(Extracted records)
# # # # #

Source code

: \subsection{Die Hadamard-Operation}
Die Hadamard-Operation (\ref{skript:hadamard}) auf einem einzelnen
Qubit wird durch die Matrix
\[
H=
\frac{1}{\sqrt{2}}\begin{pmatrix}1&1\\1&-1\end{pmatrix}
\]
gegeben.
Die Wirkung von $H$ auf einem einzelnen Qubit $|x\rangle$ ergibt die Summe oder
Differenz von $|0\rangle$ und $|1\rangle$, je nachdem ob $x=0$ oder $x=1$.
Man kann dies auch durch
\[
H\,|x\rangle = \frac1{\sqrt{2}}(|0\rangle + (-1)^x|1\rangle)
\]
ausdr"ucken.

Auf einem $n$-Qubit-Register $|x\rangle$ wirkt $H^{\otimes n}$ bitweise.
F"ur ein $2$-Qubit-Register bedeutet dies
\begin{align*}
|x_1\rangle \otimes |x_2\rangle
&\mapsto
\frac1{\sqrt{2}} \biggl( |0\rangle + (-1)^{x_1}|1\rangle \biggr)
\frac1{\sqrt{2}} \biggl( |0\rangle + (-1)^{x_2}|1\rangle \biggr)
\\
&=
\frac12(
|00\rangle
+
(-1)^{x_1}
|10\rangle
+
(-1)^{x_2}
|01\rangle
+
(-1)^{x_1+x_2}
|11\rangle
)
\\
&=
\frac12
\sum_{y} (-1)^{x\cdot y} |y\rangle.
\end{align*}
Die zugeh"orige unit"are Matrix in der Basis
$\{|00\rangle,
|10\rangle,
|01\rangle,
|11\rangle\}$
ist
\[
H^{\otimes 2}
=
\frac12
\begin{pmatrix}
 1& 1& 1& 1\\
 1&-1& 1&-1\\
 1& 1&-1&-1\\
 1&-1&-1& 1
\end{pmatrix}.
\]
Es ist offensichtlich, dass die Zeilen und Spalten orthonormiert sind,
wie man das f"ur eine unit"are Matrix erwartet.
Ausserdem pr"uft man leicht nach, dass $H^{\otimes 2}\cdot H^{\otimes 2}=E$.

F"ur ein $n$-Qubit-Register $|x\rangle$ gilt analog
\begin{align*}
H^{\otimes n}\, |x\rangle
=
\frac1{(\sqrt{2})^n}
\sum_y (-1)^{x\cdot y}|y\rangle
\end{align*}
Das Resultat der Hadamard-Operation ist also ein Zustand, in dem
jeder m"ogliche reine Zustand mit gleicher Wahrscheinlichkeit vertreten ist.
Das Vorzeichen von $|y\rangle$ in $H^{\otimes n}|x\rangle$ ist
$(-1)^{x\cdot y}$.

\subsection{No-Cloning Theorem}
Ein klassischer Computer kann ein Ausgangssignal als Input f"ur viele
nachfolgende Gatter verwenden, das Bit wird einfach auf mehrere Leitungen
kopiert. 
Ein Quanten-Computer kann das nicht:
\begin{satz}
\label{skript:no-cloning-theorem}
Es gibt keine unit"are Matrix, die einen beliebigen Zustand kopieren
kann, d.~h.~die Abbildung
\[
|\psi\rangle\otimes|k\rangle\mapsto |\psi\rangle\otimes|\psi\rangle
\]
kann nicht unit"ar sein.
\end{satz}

# # # # #

> **Work request**
Pull every line containing "Computer" out of the data above.

> **Solution**
Ein klassischer Computer kann ein Ausgangssignal als Input f"ur viele
Ein Quanten-Computer kann das nicht:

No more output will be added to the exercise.